In the book, I show how the measures used to understand and verify harm are too narrow to meaningfully capture the depth and breadth of the many changes to life that extractive industries bring. These changes to life are clearly captured, for example, in the life histories of people who lived in the region, or in the Toxic Tours run by Donald Moncayo. These accounts led me to focus on the relationality of harm. I think we need other ways of understanding harm that do not hinge principally on boundaries, whether in the form of contractual limits of accountability for environmental injustice, proof of causality for toxic substances in extractive environments, or contrived expectations of objectivity. Relationality is central to reframing harm to confront the pervasive effects of contamination in the past and to rethink the possibilities for life alongside this contamination in the future.

In chapter 5, you delve into tours of areas affected by the oil industry. Can you provide examples of how Toxic Tours and Chevron media tours frame the questions of accountability in relation to the oil industry?

One of the most powerful aspects of the Toxic Tours is the personal nature of the encounter with oil contamination. So often we read or witness the effects of the oil industry largely from afar. But on the tours, this distance is collapsed, as you probe the extent and meanings of toxicity with your own senses. I had never imagined that someone could go on a tour and remain unconvinced about contamination’s effects throughout the region. Yet, when I went on a media tour with Chevron, I saw how someone could stand on these sites and narrate these pits, spills, and histories through an entirely different lens. Instead of thinking through the connections between contamination and the surrounding communities, or between individual stories of loss and broader effects of the industry, each detail of the sites we were on was assiduously scrutinized. It was fascinating to me that both Toxic Tours led by Donald and media tours led by Chevron representatives leveraged the same old pits, the same rusted pipes, the same toxic waste, but not to the same end. For Donald, accountability emerged through the relations of the waste pit with the stream that ran below, with the neighbors whom he knew personally. For Chevron, accountability was operationalized in technical terms, such that the Toxic Tours were opportunities for dissection of any corporate accountability rather than connection.

You are also are interested in merging graphic art and ethnography.

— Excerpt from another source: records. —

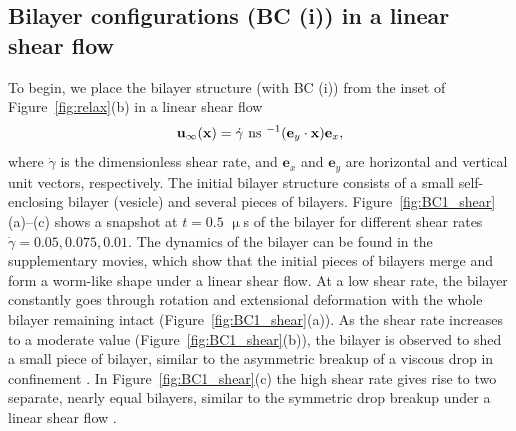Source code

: \documentclass[prb,preprint,showpacs,preprintnumbers,amsmath,amssymb,longbibliography]{revtex4-1}
\newcommand{\ee}{\mathbf{e}}
\newcommand{\xx}{\mathbf{x}}
\newcommand{\uu}{\mathbf{u}}
\begin{document}
\subsection{Bilayer configurations (BC (i)) in a linear shear flow}
To begin, we place the bilayer structure (with BC (i)) from the inset of
Figure~\ref{fig:relax}(b) in a linear shear flow
\begin{equation}
\uu_\infty(\xx) = \dot\gamma \text{ ns }^{-1} ({\bf e}_y \cdot \mathbf{x}) {\bf e}_x,
\end{equation}
%
where $\dot\gamma$ is the dimensionless shear rate, and ${\ee}_x$ and
${\ee}_y$ are horizontal and vertical unit vectors, respectively. The
initial bilayer structure consists of a small self-enclosing bilayer
(vesicle) and several pieces of bilayers.
Figure~\ref{fig:BC1_shear}(a)--(c) shows a snapshot at $t = 0.5$
$\upmu$s of the bilayer for different shear rates $\dot\gamma=
0.05,0.075,0.01$. The dynamics of the bilayer can be found in the
supplementary movies, which show that the initial pieces of bilayers
merge and form a worm-like shape under a linear shear flow. At a low
shear rate, the bilayer constantly goes through rotation and extensional
deformation with the whole bilayer remaining intact
(Figure~\ref{fig:BC1_shear}(a)). As the shear rate increases to a
moderate value (Figure~\ref{fig:BC1_shear}(b)), the bilayer is observed
to shed a small piece of bilayer, similar to the asymmetric breakup of a
viscous drop in confinement \cite{DuFuZhuMaLi2016_AICHEJ}.
In Figure~\ref{fig:BC1_shear}(c) the high shear rate gives rise to two
separate, nearly equal bilayers, similar to the symmetric drop breakup
under a linear shear flow \cite{Stone1994_ARFM}. 
\end{document}
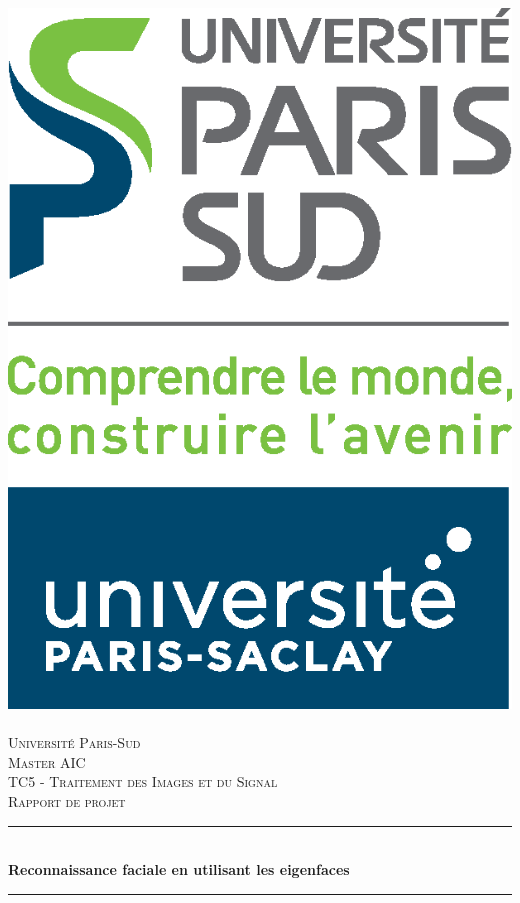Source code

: \begin{titlepage}
  \begin{center}

    \includegraphics[scale=0.5]{images/logo_paris_sud}~\\[0.5cm]

    \textsc{\LARGE Université Paris-Sud}\\[1.25cm]
    
    \textsc{\LARGE Master AIC}\\[0.5cm]

    \textsc{\Large TC5 - Traitement des Images et du Signal}\\[1.5cm]
    
    \textsc{\LARGE Rapport de projet}\\[0.5cm]

    \rule{\linewidth}{0.5mm} \\[0.4cm]
    { \huge \bfseries Reconnaissance faciale en utilisant les eigenfaces\\[0.4cm] }
    \rule{\linewidth}{0.5mm} \\[2cm]


\end{center}
\end{titlepage}
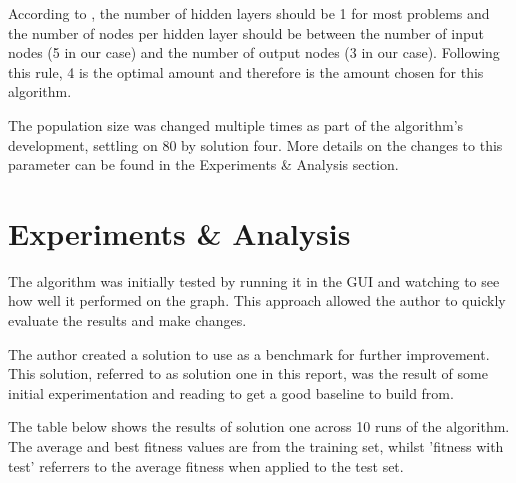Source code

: \documentclass[sigconf]{acmart}
\begin{document}
According to \cite{hiddenLayers}, the number of hidden layers should be 1 for most problems and the number of nodes per hidden layer should be between the number of input nodes (5 in our case) and the number of output nodes (3 in our case). Following this rule, 4 is the optimal amount and therefore is the amount chosen for this algorithm.

The population size was changed multiple times as part of the algorithm's development, settling on 80 by solution four. More details on the changes to this parameter can be found in the Experiments \& Analysis section.

\section{Experiments \& Analysis}
The algorithm was initially tested by running it in the GUI and watching to see how well it performed on the graph. This approach allowed the author to quickly evaluate the results and make changes. 

The author created a solution to use as a benchmark for further improvement. This solution, referred to as solution one in this report, was the result of some initial experimentation and reading to get a good baseline to build from.

The table below shows the results of solution one across 10 runs of the algorithm. The average and best fitness values are from the training set, whilst 'fitness with test' referrers to the average fitness when applied to the test set.
\end{document}
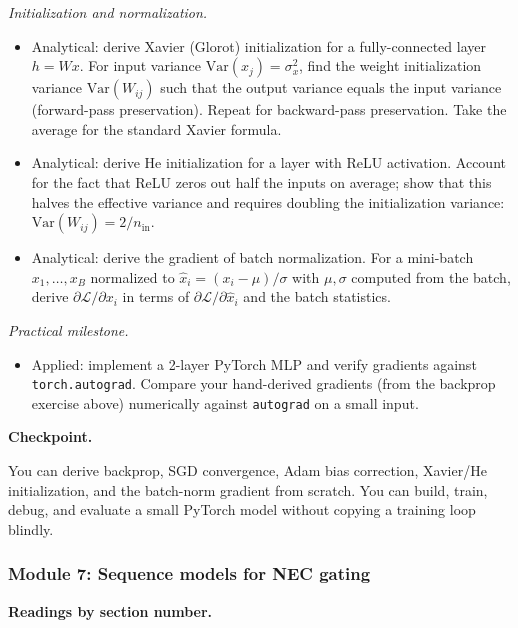 \emph{Initialization and normalization.}

\begin{itemize}
\tightlist
\item
  Analytical: derive Xavier (Glorot) initialization for a
  fully-connected layer \(h = Wx\). For input variance
  \(\text{Var}(x_j) = \sigma_x^2\), find the weight initialization
  variance \(\text{Var}(W_{ij})\) such that the output variance equals
  the input variance (forward-pass preservation). Repeat for
  backward-pass preservation. Take the average for the standard Xavier
  formula.
\item
  Analytical: derive He initialization for a layer with ReLU activation.
  Account for the fact that ReLU zeros out half the inputs on average;
  show that this halves the effective variance and requires doubling the
  initialization variance: \(\text{Var}(W_{ij}) = 2/n_{\text{in}}\).
\item
  Analytical: derive the gradient of batch normalization. For a
  mini-batch \(x_1, \ldots, x_B\) normalized to
  \(\hat{x}_i = (x_i - \mu)/\sigma\) with \(\mu, \sigma\) computed from
  the batch, derive \(\partial \mathcal{L} / \partial x_i\) in terms of
  \(\partial \mathcal{L} / \partial \hat{x}_i\) and the batch
  statistics.
\end{itemize}

\emph{Practical milestone.}

\begin{itemize}
\tightlist
\item
  Applied: implement a 2-layer PyTorch MLP and verify gradients against
  \texttt{torch.autograd}. Compare your hand-derived gradients (from the
  backprop exercise above) numerically against \texttt{autograd} on a
  small input.
\end{itemize}

\textbf{Checkpoint.}

You can derive backprop, SGD convergence, Adam bias correction,
Xavier/He initialization, and the batch-norm gradient from scratch. You
can build, train, debug, and evaluate a small PyTorch model without
copying a training loop blindly.

\subsubsection{Module 7: Sequence models for NEC
gating}\label{module-7-sequence-models-for-nec-gating}

\textbf{Readings by section number.}

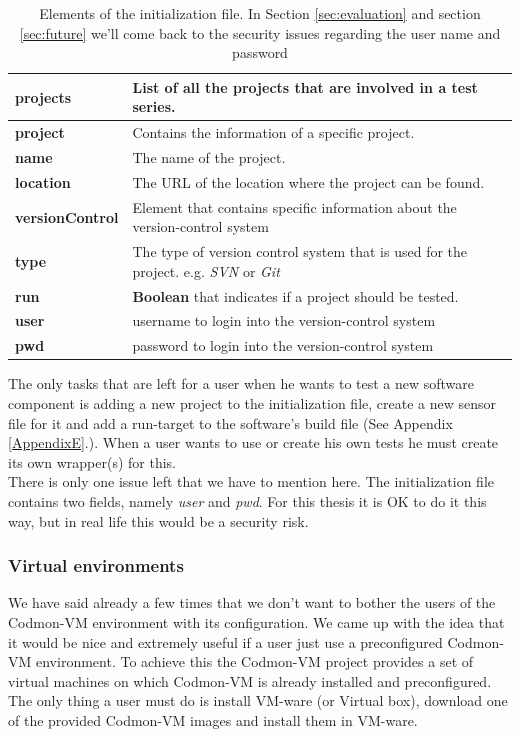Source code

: \documentclass{article}
\newcommand{\project}{Codmon-VM}
\begin{document}
\begin{table}[ht]
\centering
  \begin{tabular}{ | l| p{5cm} |}
  \hline
  \textbf{projects} & List of all the projects that are involved in a test series. \\ \hline
  \textbf{project} & Contains the information of a specific project. \\ \hline
  \textbf{name} & The name of the project. \\ \hline
  \textbf{location} & The URL of the location where the project can be found. \\ \hline
  \textbf{versionControl} & Element that contains specific information about the version-control system \\ \hline
  \textbf{type} & The type of version control system that is used for the project. e.g. \emph{SVN} or \emph{Git} \\ \hline
  \textbf{run} & \textbf{Boolean} that indicates if a project should be tested. \\ \hline
  \textbf{user} & username to login into the version-control system \\ \hline
  \textbf{pwd} & password to login into the version-control system \\ \hline
  \end{tabular}
\caption{Elements of the initialization file. In Section \ref{sec:evaluation} and section \ref{sec:future} we'll come back to the security issues regarding the user name and password}
\label{tab:init}
\end{table}


\noindent The only tasks that are left for a user  when he wants to test a new software component is adding a new project to the initialization file, create a new sensor file for it and add a run-target 
to the software's build file (See Appendix \ref{AppendixE}.). When a user wants to use or create his own tests he must create its own wrapper(s) for this.\\ 

\noindent There is only one issue left that we have to mention here. The initialization file contains two fields, namely \emph{user} and \emph{pwd}. For this thesis it is OK to do it this way, but in real life 
this would be a security risk. 

\subsubsection{Virtual environments}
\label{imp:virual}
We have said already a few times that we don't want to bother the users of the \project{} environment with its configuration. We came up with the idea that it would be nice and extremely useful if a 
user just use a preconfigured \project{} environment. To achieve this the \project{} project provides a set of virtual machines on which \project{} is already installed and preconfigured. The only thing a 
user must do is install VM-ware (or Virtual box), download one of the provided \project{} images and install them in VM-ware.\\
\end{document}
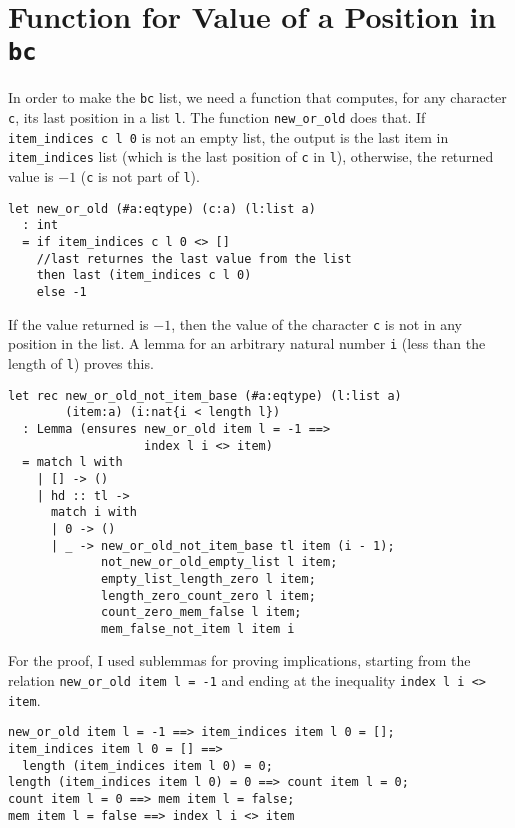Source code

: \section{Function for Value of a Position in \texttt{bc}}

In order to make the \texttt{bc} list, we need a function that computes, for any character \texttt{c}, its last position in a list \texttt{l}. The function \texttt{new\_or\_old} does that. If \texttt{item\_indices c l 0} is not an empty list, the output is the last item in \texttt{item\_indices} list (which is the last position of \texttt{c} in \texttt{l}), otherwise, the returned value is \(-1\) (\texttt{c} is not part of \texttt{l}).

\begin{verbatim}
let new_or_old (#a:eqtype) (c:a) (l:list a) 
  : int
  = if item_indices c l 0 <> []
    //last returnes the last value from the list
    then last (item_indices c l 0)
    else -1
\end{verbatim}

If the value returned is \(-1\), then the value of the character \texttt{c} is not in any position in the list. A lemma for an arbitrary natural number \texttt{i} (less than the length of \texttt{l}) proves this. 

\begin{verbatim}
let rec new_or_old_not_item_base (#a:eqtype) (l:list a)
        (item:a) (i:nat{i < length l})
  : Lemma (ensures new_or_old item l = -1 ==>
                   index l i <> item)
  = match l with 
    | [] -> ()
    | hd :: tl -> 
      match i with 
      | 0 -> ()
      | _ -> new_or_old_not_item_base tl item (i - 1);
             not_new_or_old_empty_list l item;
             empty_list_length_zero l item;
             length_zero_count_zero l item;
             count_zero_mem_false l item;
             mem_false_not_item l item i
\end{verbatim}

For the proof, I used sublemmas for proving implications, starting from the relation \texttt{new\_or\_old item l = -1} and ending at the inequality \texttt{index l i <> item}.

\begin{verbatim}
new_or_old item l = -1 ==> item_indices item l 0 = [];
item_indices item l 0 = [] ==> 
  length (item_indices item l 0) = 0;
length (item_indices item l 0) = 0 ==> count item l = 0;
count item l = 0 ==> mem item l = false;
mem item l = false ==> index l i <> item
\end{verbatim}

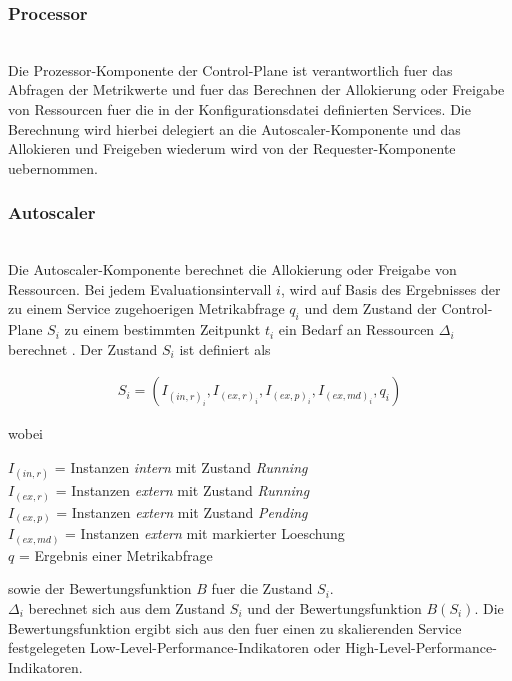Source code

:\documentclass[runningheads]{llncs}
\begin{document}
\subsubsection{Processor} \hfill\\

Die Prozessor-Komponente der Control-Plane ist verantwortlich fuer das Abfragen der Metrikwerte und fuer das Berechnen der Allokierung oder Freigabe von Ressourcen fuer die in der Konfigurationsdatei definierten Services. Die Berechnung wird hierbei delegiert an die Autoscaler-Komponente und das Allokieren und Freigeben wiederum wird von der Requester-Komponente uebernommen.
	
\subsubsection{Autoscaler} \hfill\\

Die Autoscaler-Komponente berechnet die Allokierung oder Freigabe von Ressourcen. Bei jedem Evaluationsintervall $i$, wird auf Basis des Ergebnisses der zu einem Service zugehoerigen Metrikabfrage $q_{i}$ und dem Zustand der Control-Plane $S_{i}$ zu einem bestimmten Zeitpunkt $t_{i}$ ein Bedarf an Ressourcen $\Delta _{i}$ berechnet . Der Zustand $S_{i}$ ist definiert als

\begin{gather*}
	S_{i}=\left( I_{(in,r)_{i}}, I_{(ex,r)_{i}}, I_{(ex,p)_{i}},  I_{(ex,md)_{i}} , q_{i} \right)
\end{gather*}

wobei

	$I_{(in,r)}$ = Instanzen \textit{intern} mit Zustand \textit{Running} \\
	$I_{(ex,r)}$ = Instanzen \textit{extern} mit Zustand \textit{Running} \\
	$I_{(ex,p)}$ = Instanzen \textit{extern} mit Zustand \textit{Pending} \\
	$I_{(ex,md)}$ = Instanzen \textit{extern} mit markierter Loeschung \\
	$q$ = Ergebnis einer Metrikabfrage
	
sowie der Bewertungsfunktion  $B$ fuer die Zustand $S_{i}$. \\

$\Delta _{i}$ berechnet sich aus dem Zustand $S_{i}$ und der Bewertungsfunktion $B(S_{i})$. Die Bewertungsfunktion ergibt sich aus den fuer einen zu skalierenden Service festgelegeten Low-Level-Performance-Indikatoren oder High-Level-Performance-Indikatoren. \\
\end{document}
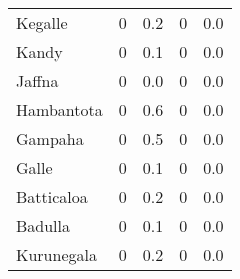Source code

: \begin{tabular}{lrrrr}
Kegalle      &              0 &                 0.2 &              0 &                 0.0 \\
Kandy        &              0 &                 0.1 &              0 &                 0.0 \\
Jaffna       &              0 &                 0.0 &              0 &                 0.0 \\
Hambantota   &              0 &                 0.6 &              0 &                 0.0 \\
Gampaha      &              0 &                 0.5 &              0 &                 0.0 \\
Galle        &              0 &                 0.1 &              0 &                 0.0 \\
Batticaloa   &              0 &                 0.2 &              0 &                 0.0 \\
Badulla      &              0 &                 0.1 &              0 &                 0.0 \\
Kurunegala   &              0 &                 0.2 &              0 &                 0.0 \\
\bottomrule
\end{tabular}
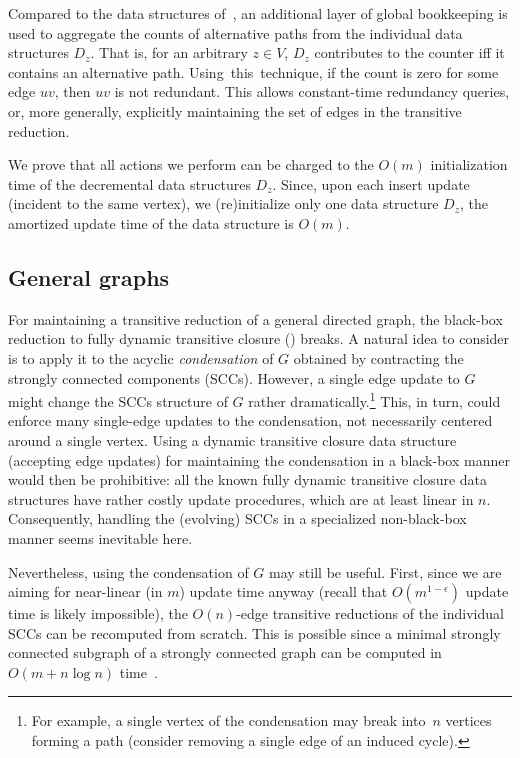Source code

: \documentclass[11pt]{article}
\begin{document}
Compared to the data structures of~\cite{RodittyZ08, Roditty:2016aa},
an additional layer of global bookkeeping is used to aggregate the counts of alternative
paths from the individual data structures $D_z$.
That is, for an arbitrary \( z\in V \), \( D_z \) contributes to the counter iff it contains an alternative path. Using~this~technique,
 if the count is zero for some edge $uv$, then $uv$ is not redundant. This allows constant-time redundancy queries, or, more generally, explicitly maintaining the set of edges in the transitive reduction.

We prove that all actions we perform can be charged to the $O(m)$ initialization time of the decremental data structures $D_z$. 
Since, upon each insert update (incident to the same vertex), we (re)initialize only one data structure $D_z$, the amortized update time of the data structure is $O(m)$. 

\subsection{General graphs}
For maintaining a transitive reduction of a general directed graph, the black-box reduction to fully dynamic transitive closure () breaks. A natural idea to consider is to apply it to the acyclic \emph{condensation} of $G$ obtained by contracting the strongly connected components (SCCs).
However, a single edge update to $G$ might change the SCCs structure of $G$ rather dramatically.\footnote{For example, a single vertex of the condensation may break into~$n$ vertices forming a path (consider removing a single edge of an induced cycle).}
This, in turn, could enforce many single-edge updates to the condensation, not necessarily centered around a single vertex.
Using a dynamic transitive closure data structure (accepting edge updates) for maintaining the condensation in a black-box manner would then be prohibitive: all the known fully dynamic transitive closure data structures have rather costly update procedures, which are at least linear in $n$. 
Consequently, handling the (evolving) SCCs in a specialized non-black-box manner seems inevitable here.

Nevertheless, using the condensation of \( G \) may still be useful. First, since we are aiming for near-linear (in $m$) update time anyway (recall that $O(m^{1-\epsilon})$ update time is likely impossible), the  $O(n)$-edge transitive reductions of the individual SCCs can be recomputed from scratch. This is possible since a minimal strongly connected subgraph of a strongly connected graph can be computed in $O(m+n\log{n})$ time~\cite{GibbonsKRST91}.
\end{document}
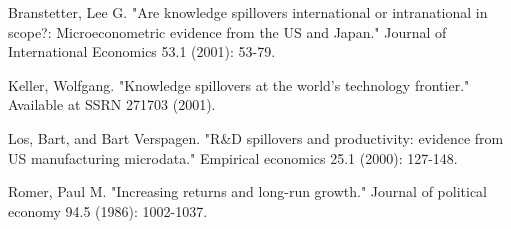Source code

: \documentclass{article}
\begin{document}
\begin{thebibliography}{1}

\bibitem{} Branstetter, Lee G. "Are knowledge spillovers international or intranational in scope?: Microeconometric evidence from the US and Japan." Journal of International Economics 53.1 (2001): 53-79.

\bibitem{} Keller, Wolfgang. "Knowledge spillovers at the world's technology frontier." Available at SSRN 271703 (2001).

\bibitem{} Los, Bart, and Bart Verspagen. "R\&D spillovers and productivity: evidence from US manufacturing microdata." Empirical economics 25.1 (2000): 127-148.

\bibitem{} Romer, Paul M. "Increasing returns and long-run growth." Journal of political economy 94.5 (1986): 1002-1037.

\end{thebibliography}
\end{document}
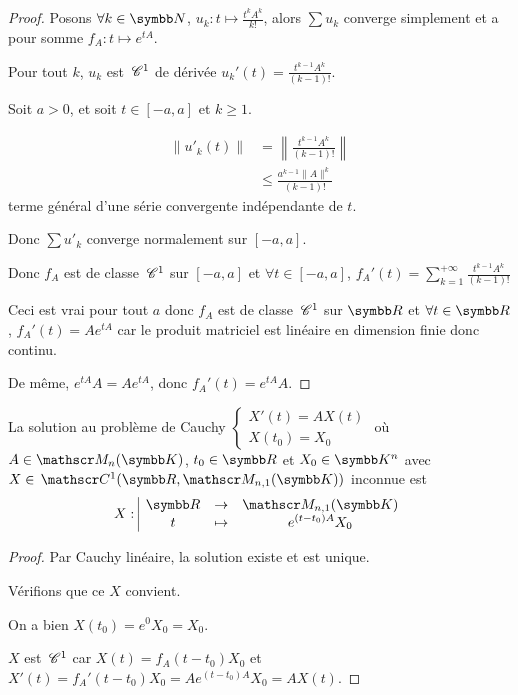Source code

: \begin{proof}
    Posons $\forall k \in \N$, $u_k: t \mapsto \frac{t^k A^k}{k!}$, alors 
    $\sum u_k$ converge simplement et a pour somme $f_A : t \mapsto e^{tA}$.

    Pour tout $k$, $u_k$ est $\mc 1$ de dérivée $u_k'(t) = \frac{t^{k - 1} A^k}{(k - 1)!}$.

    Soit $a > 0$, et soit $t \in [-a, a]$ et $k \geqslant 1$. 

    \begin{align}
        \| u'_k(t) \| & = \left\| \frac{t^{k - 1} A^k}{(k - 1)!} \right\| \\
        & \leqslant \frac{a^{k - 1} \| A \|^k}{(k - 1)!}
    \end{align}
    terme général d'une série convergente indépendante de $t$. 

    Donc $\sum u'_k$ converge normalement sur $[-a, a]$.

    Donc $f_A$ est de classe $\mc 1$ sur $[-a, a]$ et $\forall t \in [-a, a]$, $f_A'(t) = \sum_{k = 1}^{+ \infty} \frac{t^{k - 1} A^k}{(k - 1)!}$

    Ceci est vrai pour tout $a$ donc $f_A$ est de classe $\mc 1$ sur $\R$ et $\forall t \in \R$, 
    $f_A'(t) = A e^{tA}$ car le produit matriciel est linéaire en dimension finie donc continu. 

    De même, $e^{tA} A = A e^{tA}$, donc $f_A'(t) = e^{tA} A$.
\end{proof}

\begin{theoreme}{}{}
    La solution au problème de Cauchy $\begin{cases}
    X'(t) = A X(t) \\
    X(t_0) = X_0
    \end{cases}$ où $A \in \mathscr M_n(\K)$, $t_0 \in \R$ et $X_0 \in \K^n$ avec $X \in \mc 1 (\R, \mathscr M_{n, 1}(\K))$ inconnue
    est $$\fonction{X}{\R}{\mathscr M_{n, 1}(\K)}{t}{e^{(t - t_0) A} X_0}$$
\end{theoreme}

\begin{proof}
    Par Cauchy linéaire, la solution existe et est unique. 

    Vérifions que ce $X$ convient. 

    On a bien $X(t_0) = e^0 X_0 = X_0$.

    $X$ est $\mc 1$ car $X(t) = f_A(t - t_0) X_0$ et $X'(t) = f_A'(t - t_0) X_0 = A e^{(t - t_0) A} X_0 = A X(t)$.
\end{proof}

Can you tell us about how that relates to this book?

Much of the experience with toxic contamination evades the written word. For the past several years, I’ve been working with a friend and graphic artist, Jonas Fischer, to explore how the experience of a Toxic Tour can be rendered graphically. This has included travelling to the Amazon with Jonas so that he could go on a Toxic Tour himself, and sharing our work with people in Quito and Lago Agrio to get feedback and new inspiration. We then wrote a graphic novel together, Toxic: A Tour of the Ecuadorian Amazon, which will come out early next year. The book is inspired by the creative ways that Donald, a local environmental activist whom I worked closely with during my research, invites participants to smell crude oil or to step out onto logs suspended over waste pits. It is based on my ethnographic research but also takes creative liberties to experiment with toxicity visually – whether zooming in on the origins of hydrocarbons stuck on one’s glove or through the disorienting dreams of the characters as they process the tour and relate it to their own experiences. It has been a lot of fun for me to work on the two projects together and think about how the relationships between graphic art, the written word, and ethnography can inform one another.

Amelia M. Fiske is a senior research associate at the Institute for History and Ethics in Medicine at the Technical University of Munich in Germany.